Covering the entire back wall of a ten-metre apartment building was a vibrant, rainbow-hued, depiction of Cristiano Ronaldo, his forehead slightly obscured by a fire escape and with a window resting on his left shoulder.
Naturally, in the weeks leading up to the World Cup, the building right across the street was taken over by a fresco of its own; this one a huge portrait of a bearded Lionel Messi that looked like it had been done by Roy Lichtenstein.
At some point before the tournament started and after the production of further Kazan friezes – those of Neymar and Luka Modric – the original Ronaldo mural was altered to include an inscription: I scored four goals. Can you beat that Leo?
The answer, at least in one category in that art-infused Russian summer, was no.
Some two thousand kilometres to the south, on the shores of the Black Sea, the Portuguese phenom went whoosh, bam, boom in grabbing a hat-trick in an exhilarating 3-3 draw with Iberian neighbours Spain.
That Group B opener is regarded as one of the finest chapters in the tournament’s storied history and its central character scripted a tale that Sochi evening that remains without sequel.
At 33 years and 130 days, the Madeira magician had become the oldest man to score a World Cup hat-trick. He didn’t just nudge the previous record holder, Dutch winger Rob Rensenbrink, aside; he rather bullied him off the metaphorical history ball by a full three years.
Four years earlier, the Fisht Stadium had played host to the opening ceremony of the Winter Olympics and here an ice-cool Ronaldo started things with a well-placed penalty dispatch after a stepover-a-thon to earn the fourth minute opener.
His second, either side of a Diego Costa brace, came partly through high voltage power and partly through the unsure hands of David de Gea.
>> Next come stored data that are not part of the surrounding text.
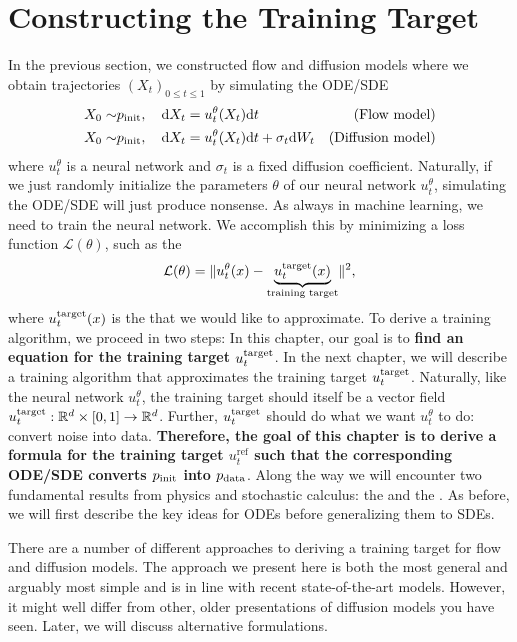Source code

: \section{Constructing the Training Target}
\label{sec:fokker_planck}

In the previous section, we constructed flow and diffusion models where we obtain trajectories $(X_t)_{0\leq t\leq 1}$ by simulating the ODE/SDE
\begin{align}
\label{e:sde_generative_model_restated_section_3}
 X_0\sim&p_{\rm{init}},\quad \mathrm{d} X_t = u_t^\theta(X_t)\mathrm{d} t& \text{(Flow model)}\\
 X_0\sim&p_{\rm{init}},\quad \mathrm{d} X_t = u_t^\theta(X_t)\mathrm{d} t + \sigma_t\mathrm{d} W_t& \text{(Diffusion model)}
\end{align}
where $u_t^\theta$ is a neural network and $\sigma_t$ is a fixed diffusion coefficient. Naturally, if we just randomly initialize the parameters $\theta$ of our neural network $u_t^\theta$, simulating the ODE/SDE will just produce nonsense. As always in machine learning, we need to train the neural network. We accomplish this by minimizing a loss function $\mathcal{L}(\theta)$, such as the 
\begin{align*}
    \mathcal{L}(\theta) = \lVert u_t^\theta(x)-\underbrace{u^{\text{target}}_t(x)}_{\text{training target}}\rVert^2 ,
\end{align*}
where $u^{\text{target}}_t(x)$ is the  that we would like to approximate. To derive a training algorithm, we proceed in two steps: In this chapter, our goal is to \textbf{find an equation for the training target $u^{\text{target}}_t$}. In the next chapter, we will describe a training algorithm that approximates the training target $u^{\text{target}}_t$. Naturally, like the neural network $u_t^\theta$, the training target should itself be a vector field $u^{\text{target}}_t:\mathbb{R}^d\times[0,1]\to\mathbb{R}^d$. Further, $u^{\text{target}}_t$ should do what we want $u_t^\theta$ to do: convert noise into data. \textbf{Therefore, the goal of this chapter is to derive a formula for the training target $u_t^\text{ref}$ such that the corresponding ODE/SDE converts $p_{\rm{init}}$ into $p_{\rm{data}}$}. Along the way we will encounter two fundamental results from physics and stochastic calculus: the  and the . As before, we will first describe the key ideas for ODEs before generalizing them to SDEs.

\begin{remarkbox}
There are a number of different approaches to deriving a training target for flow and diffusion models. The approach we present here is both the most general and arguably most simple and is in line with recent state-of-the-art models. However, it might well differ from other, older presentations of diffusion models you have seen. Later, we will discuss  alternative formulations.
\end{remarkbox}

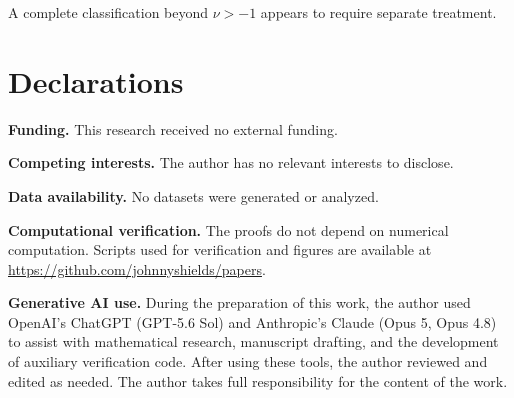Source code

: \documentclass[11pt,a4paper]{amsart}
\numberwithin{equation}{section}
\theoremstyle{plain}
\theoremstyle{definition}
\begin{document}
A complete classification beyond \(\nu>-1\) appears to require separate
treatment.

\section*{Declarations}
{\footnotesize

\noindent\textbf{Funding.} This research received no external funding.

\smallskip
\noindent\textbf{Competing interests.} The author has no relevant interests to disclose.

\smallskip
\noindent\textbf{Data availability.} No datasets were generated or analyzed.

\smallskip
\noindent\textbf{Computational verification.} The proofs do not depend on numerical computation.  Scripts used for verification and figures are available at \url{https://github.com/johnnyshields/papers}.

\smallskip
\noindent\textbf{Generative AI use.} During the preparation of this work, the author used OpenAI's ChatGPT (GPT-5.6 Sol) and Anthropic's Claude (Opus 5, Opus 4.8) to assist with mathematical research, manuscript drafting, and the development of auxiliary verification code.  After using these tools, the author reviewed and edited as needed.  The author takes full responsibility for the content of the work.\par}
\end{document}

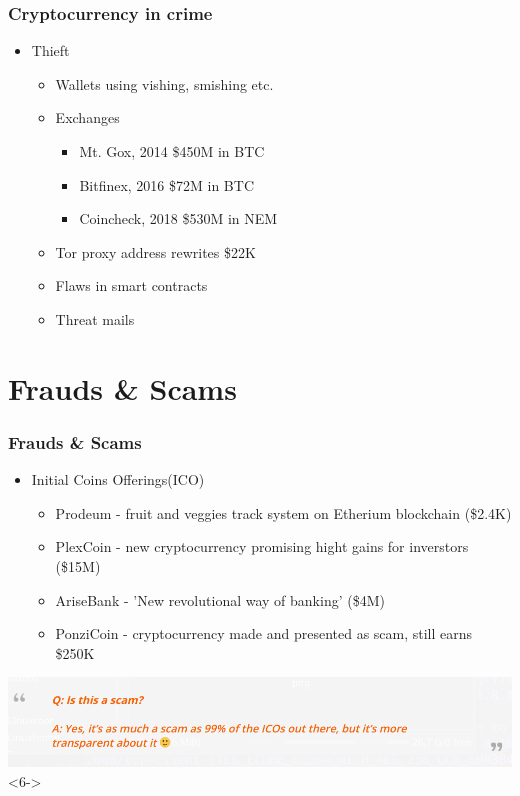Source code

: \documentclass{beamer}
\begin{document}
\begin{frame}
    \frametitle{Cryptocurrency in crime}
        \begin{itemize}
            \item<1-> Thieft
            \begin{itemize}
                \item<2-> Wallets using vishing, smishing etc.
                \item<3-> Exchanges
                    \begin{itemize}
                        \item<4-> Mt. Gox,   2014 \$450M in BTC
                        \item<4-> Bitfinex,  2016 \$72M  in BTC
                        \item<4-> Coincheck, 2018 \$530M in NEM
                    \end{itemize}
                \item<5-> Tor proxy address rewrites \$22K
                \item<6-> Flaws in smart contracts
                \item<7-> Threat mails
            \end{itemize}
        \end{itemize}
\end{frame}
\section{Frauds \& Scams}
\begin{frame}
    \frametitle{Frauds \& Scams}
        \begin{itemize}
            \item<1-> Initial Coins Offerings(ICO)
                \begin{itemize}
                    \item<2-> Prodeum - fruit and veggies track system on Etherium blockchain (\$2.4K)
                    \item<3-> PlexCoin - new cryptocurrency promising hight gains for inverstors (\$15M)
                    \item<4-> AriseBank - 'New revolutional way of banking' (\$4M) 
                    \item<5-> PonziCoin - cryptocurrency made and presented as scam, still earns \$250K
                \end{itemize} 
            \end{itemize}
            \begin{center}
            \includegraphics[width=\textwidth]{ponzed.png}<6->     
            \end{center}         
\end{frame}
\end{document}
With a Nacho thunderbolt then putting Spain 3-2 up just shy of the hour, the hopes of Portugal rescuing a point were fading.
That was until a Pique push on the Portuguese prince set up an 88th minute free-kick that Ronaldo sent over the Spanish wall and dipping like a precision missile as it flew into a stranded de Gea’s net.
It was the 51st hat-trick of an already phenomenal career, the 51st at World Cups and the moment where Ronaldo became the oldest player to grab three in a single match at the global finals.